Down on the car deck, my blue station wagon holds a tent, a sleeping bag, an LED lantern, a rain jacket, and three clear drum liners stuffed with North Country Cheviot wool. We’re nearing the international border now, crossing from the San Juans into the Gulf Islands, one archipelago with two names parted by an imaginary line drawn by a German Kaiser at the end of the 19th century to resolve some armed bickering over a dead pig. To the north is Salt Spring Island. It’s only about 14 miles from my island to this one as the orca swims, but today I’ll set foot on Salt Spring for the first time. My three bags full are bound for the Gulf Islands Cooperative Spinning Mill.

11:30am: It turns out Americans don’t try to breeze through Sidney Customs with carloads of agricultural product very often. Or ever. Three agents consult on what’s to be done with me and my wool, asking questions about the state of my tires and shoes in the friendliest of manners. They are relieved to hear I don’t drive the family car about the sheep pasture or into the barn. They are ever so pleased to hear about the hours I spent picking seeds and manure out of the fleeces and charitably decide it must be mostly clean. They wish I had a firmer figure for the value of three bags of fleece, but in the end they nicely send me on my way.

SaltSpring

This post is photo heavy so I scaled them smaller than usual. Click for better!

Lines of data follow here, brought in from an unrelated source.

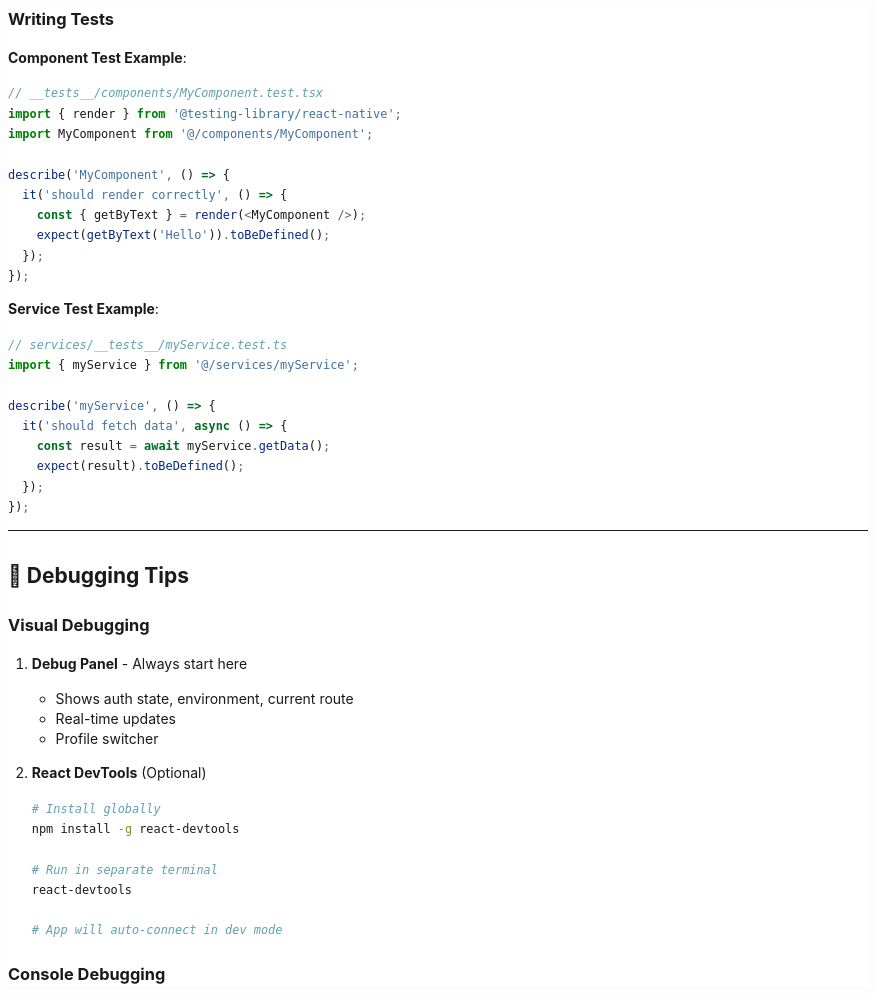 ### Writing Tests

**Component Test Example**:
```typescript
// __tests__/components/MyComponent.test.tsx
import { render } from '@testing-library/react-native';
import MyComponent from '@/components/MyComponent';

describe('MyComponent', () => {
  it('should render correctly', () => {
    const { getByText } = render(<MyComponent />);
    expect(getByText('Hello')).toBeDefined();
  });
});
```

**Service Test Example**:
```typescript
// services/__tests__/myService.test.ts
import { myService } from '@/services/myService';

describe('myService', () => {
  it('should fetch data', async () => {
    const result = await myService.getData();
    expect(result).toBeDefined();
  });
});
```

---

## 🐛 Debugging Tips

### Visual Debugging

1. **Debug Panel** - Always start here
   - Shows auth state, environment, current route
   - Real-time updates
   - Profile switcher

2. **React DevTools** (Optional)
   ```bash
   # Install globally
   npm install -g react-devtools

   # Run in separate terminal
   react-devtools

   # App will auto-connect in dev mode
   ```

### Console Debugging
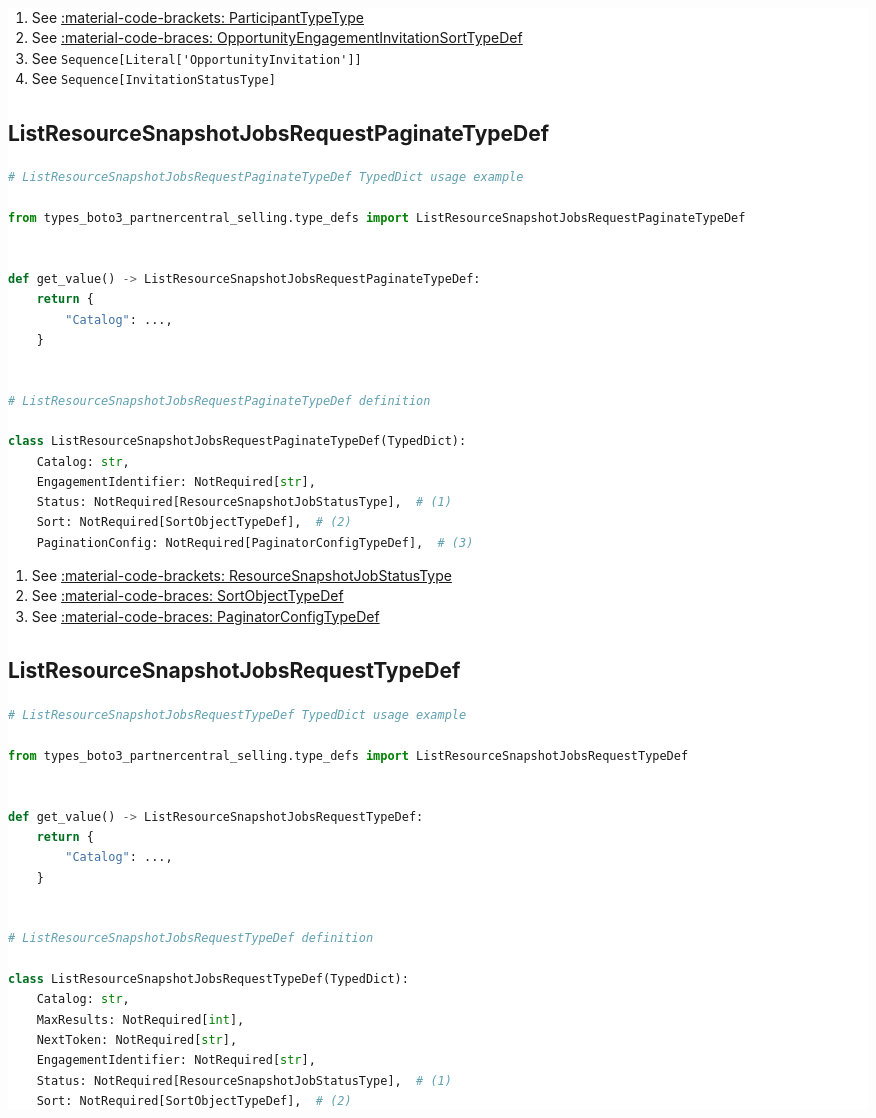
 ```python
```

1. See [:material-code-brackets: ParticipantTypeType](./literals.md#participanttypetype)
2. See [:material-code-braces: OpportunityEngagementInvitationSortTypeDef](./type_defs.md#opportunityengagementinvitationsorttypedef)
3. See `Sequence[Literal['OpportunityInvitation']]`
4. See `Sequence[InvitationStatusType]`

## ListResourceSnapshotJobsRequestPaginateTypeDef

```python
# ListResourceSnapshotJobsRequestPaginateTypeDef TypedDict usage example

from types_boto3_partnercentral_selling.type_defs import ListResourceSnapshotJobsRequestPaginateTypeDef


def get_value() -> ListResourceSnapshotJobsRequestPaginateTypeDef:
    return {
        "Catalog": ...,
    }


# ListResourceSnapshotJobsRequestPaginateTypeDef definition

class ListResourceSnapshotJobsRequestPaginateTypeDef(TypedDict):
    Catalog: str,
    EngagementIdentifier: NotRequired[str],
    Status: NotRequired[ResourceSnapshotJobStatusType],  # (1)
    Sort: NotRequired[SortObjectTypeDef],  # (2)
    PaginationConfig: NotRequired[PaginatorConfigTypeDef],  # (3)
```

1. See [:material-code-brackets: ResourceSnapshotJobStatusType](./literals.md#resourcesnapshotjobstatustype)
2. See [:material-code-braces: SortObjectTypeDef](./type_defs.md#sortobjecttypedef)
3. See [:material-code-braces: PaginatorConfigTypeDef](./type_defs.md#paginatorconfigtypedef)

## ListResourceSnapshotJobsRequestTypeDef

```python
# ListResourceSnapshotJobsRequestTypeDef TypedDict usage example

from types_boto3_partnercentral_selling.type_defs import ListResourceSnapshotJobsRequestTypeDef


def get_value() -> ListResourceSnapshotJobsRequestTypeDef:
    return {
        "Catalog": ...,
    }


# ListResourceSnapshotJobsRequestTypeDef definition

class ListResourceSnapshotJobsRequestTypeDef(TypedDict):
    Catalog: str,
    MaxResults: NotRequired[int],
    NextToken: NotRequired[str],
    EngagementIdentifier: NotRequired[str],
    Status: NotRequired[ResourceSnapshotJobStatusType],  # (1)
    Sort: NotRequired[SortObjectTypeDef],  # (2)
```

1:30pm: Salt Spring’s topography is more amplified than I had realized. My island works up to its heights, so I wasn’t prepared for big hills rearing right out of the sea. Roadwise, it’s completely different from home. Beaver Point Road swoops and veers; every corner is blind. It seems possible that this route was engineered by barn swallows. Noted: If you don’t have a farm stand at the end of your driveway, you’re certainly not keeping up with the Salt Spring Joneses.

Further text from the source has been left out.